>>>>

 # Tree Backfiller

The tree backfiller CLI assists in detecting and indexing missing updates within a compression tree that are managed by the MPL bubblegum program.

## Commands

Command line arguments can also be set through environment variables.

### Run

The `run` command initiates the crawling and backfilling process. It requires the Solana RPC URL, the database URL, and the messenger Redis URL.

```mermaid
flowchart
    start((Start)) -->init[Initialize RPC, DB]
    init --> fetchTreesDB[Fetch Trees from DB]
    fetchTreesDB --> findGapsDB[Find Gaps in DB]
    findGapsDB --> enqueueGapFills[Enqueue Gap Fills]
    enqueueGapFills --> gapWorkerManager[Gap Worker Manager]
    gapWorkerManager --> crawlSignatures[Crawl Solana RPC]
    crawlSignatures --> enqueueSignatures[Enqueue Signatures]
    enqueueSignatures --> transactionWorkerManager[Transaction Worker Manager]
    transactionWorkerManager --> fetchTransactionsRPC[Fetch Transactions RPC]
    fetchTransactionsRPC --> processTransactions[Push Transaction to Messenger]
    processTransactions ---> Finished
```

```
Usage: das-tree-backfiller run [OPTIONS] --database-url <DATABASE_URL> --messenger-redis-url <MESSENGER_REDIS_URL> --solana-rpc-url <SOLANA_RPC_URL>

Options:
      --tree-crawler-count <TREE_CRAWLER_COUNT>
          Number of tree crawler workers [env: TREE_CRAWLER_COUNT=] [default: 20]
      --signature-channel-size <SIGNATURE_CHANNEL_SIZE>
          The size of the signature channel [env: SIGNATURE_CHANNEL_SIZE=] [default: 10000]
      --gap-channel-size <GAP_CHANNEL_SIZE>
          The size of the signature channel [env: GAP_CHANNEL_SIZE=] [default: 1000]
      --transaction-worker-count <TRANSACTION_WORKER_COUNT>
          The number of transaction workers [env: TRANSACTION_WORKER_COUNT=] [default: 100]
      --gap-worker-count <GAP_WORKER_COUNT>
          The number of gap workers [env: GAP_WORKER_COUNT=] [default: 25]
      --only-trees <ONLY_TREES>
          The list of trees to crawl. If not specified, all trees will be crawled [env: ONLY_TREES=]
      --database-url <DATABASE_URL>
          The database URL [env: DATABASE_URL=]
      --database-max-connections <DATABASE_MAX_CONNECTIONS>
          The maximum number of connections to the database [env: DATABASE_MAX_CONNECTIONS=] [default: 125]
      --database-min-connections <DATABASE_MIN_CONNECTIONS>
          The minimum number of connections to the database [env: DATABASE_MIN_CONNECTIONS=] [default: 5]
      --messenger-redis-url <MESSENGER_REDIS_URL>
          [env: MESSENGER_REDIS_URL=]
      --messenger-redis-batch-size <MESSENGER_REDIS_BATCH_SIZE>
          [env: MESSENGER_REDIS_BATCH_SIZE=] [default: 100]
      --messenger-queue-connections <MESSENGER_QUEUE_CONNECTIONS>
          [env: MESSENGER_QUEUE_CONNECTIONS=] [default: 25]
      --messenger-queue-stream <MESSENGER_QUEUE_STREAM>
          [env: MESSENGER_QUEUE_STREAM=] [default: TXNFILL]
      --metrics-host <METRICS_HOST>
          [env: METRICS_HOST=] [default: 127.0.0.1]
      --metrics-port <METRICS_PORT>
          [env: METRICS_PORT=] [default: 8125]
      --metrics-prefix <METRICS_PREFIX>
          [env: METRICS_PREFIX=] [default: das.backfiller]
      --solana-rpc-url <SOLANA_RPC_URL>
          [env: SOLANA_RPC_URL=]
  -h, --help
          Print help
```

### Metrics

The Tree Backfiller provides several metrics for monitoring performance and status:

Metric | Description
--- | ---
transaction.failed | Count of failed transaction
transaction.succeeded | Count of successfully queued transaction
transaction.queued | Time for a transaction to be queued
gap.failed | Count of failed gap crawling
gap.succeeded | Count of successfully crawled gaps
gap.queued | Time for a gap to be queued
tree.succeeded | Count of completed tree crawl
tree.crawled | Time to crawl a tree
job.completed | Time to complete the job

<<<<

§ What the exercise asks:
Every entry is to be restated exactly, with no line dropped.

§ Answer to the problem:
 # Tree Backfiller

The tree backfiller CLI assists in detecting and indexing missing updates within a compression tree that are managed by the MPL bubblegum program.

## Commands

Command line arguments can also be set through environment variables.

### Run

The `run` command initiates the crawling and backfilling process. It requires the Solana RPC URL, the database URL, and the messenger Redis URL.

```mermaid
flowchart
    start((Start)) -->init[Initialize RPC, DB]
    init --> fetchTreesDB[Fetch Trees from DB]
    fetchTreesDB --> findGapsDB[Find Gaps in DB]
    findGapsDB --> enqueueGapFills[Enqueue Gap Fills]
    enqueueGapFills --> gapWorkerManager[Gap Worker Manager]
    gapWorkerManager --> crawlSignatures[Crawl Solana RPC]
    crawlSignatures --> enqueueSignatures[Enqueue Signatures]
    enqueueSignatures --> transactionWorkerManager[Transaction Worker Manager]
    transactionWorkerManager --> fetchTransactionsRPC[Fetch Transactions RPC]
    fetchTransactionsRPC --> processTransactions[Push Transaction to Messenger]
    processTransactions ---> Finished
```

```
Usage: das-tree-backfiller run [OPTIONS] --database-url <DATABASE_URL> --messenger-redis-url <MESSENGER_REDIS_URL> --solana-rpc-url <SOLANA_RPC_URL>

Options:
      --tree-crawler-count <TREE_CRAWLER_COUNT>
          Number of tree crawler workers [env: TREE_CRAWLER_COUNT=] [default: 20]
      --signature-channel-size <SIGNATURE_CHANNEL_SIZE>
          The size of the signature channel [env: SIGNATURE_CHANNEL_SIZE=] [default: 10000]
      --gap-channel-size <GAP_CHANNEL_SIZE>
          The size of the signature channel [env: GAP_CHANNEL_SIZE=] [default: 1000]
      --transaction-worker-count <TRANSACTION_WORKER_COUNT>
          The number of transaction workers [env: TRANSACTION_WORKER_COUNT=] [default: 100]
      --gap-worker-count <GAP_WORKER_COUNT>
          The number of gap workers [env: GAP_WORKER_COUNT=] [default: 25]
      --only-trees <ONLY_TREES>
          The list of trees to crawl. If not specified, all trees will be crawled [env: ONLY_TREES=]
      --database-url <DATABASE_URL>
          The database URL [env: DATABASE_URL=]
      --database-max-connections <DATABASE_MAX_CONNECTIONS>
          The maximum number of connections to the database [env: DATABASE_MAX_CONNECTIONS=] [default: 125]
      --database-min-connections <DATABASE_MIN_CONNECTIONS>
          The minimum number of connections to the database [env: DATABASE_MIN_CONNECTIONS=] [default: 5]
      --messenger-redis-url <MESSENGER_REDIS_URL>
          [env: MESSENGER_REDIS_URL=]
      --messenger-redis-batch-size <MESSENGER_REDIS_BATCH_SIZE>
          [env: MESSENGER_REDIS_BATCH_SIZE=] [default: 100]
      --messenger-queue-connections <MESSENGER_QUEUE_CONNECTIONS>
          [env: MESSENGER_QUEUE_CONNECTIONS=] [default: 25]
      --messenger-queue-stream <MESSENGER_QUEUE_STREAM>
          [env: MESSENGER_QUEUE_STREAM=] [default: TXNFILL]
      --metrics-host <METRICS_HOST>
          [env: METRICS_HOST=] [default: 127.0.0.1]
      --metrics-port <METRICS_PORT>
          [env: METRICS_PORT=] [default: 8125]
      --metrics-prefix <METRICS_PREFIX>
          [env: METRICS_PREFIX=] [default: das.backfiller]
      --solana-rpc-url <SOLANA_RPC_URL>
          [env: SOLANA_RPC_URL=]
  -h, --help
          Print help
```

### Metrics

The Tree Backfiller provides several metrics for monitoring performance and status:

Metric | Description
--- | ---
transaction.failed | Count of failed transaction
transaction.succeeded | Count of successfully queued transaction
transaction.queued | Time for a transaction to be queued
gap.failed | Count of failed gap crawling
gap.succeeded | Count of successfully crawled gaps
gap.queued | Time for a gap to be queued
tree.succeeded | Count of completed tree crawl
tree.crawled | Time to crawl a tree
job.completed | Time to complete the job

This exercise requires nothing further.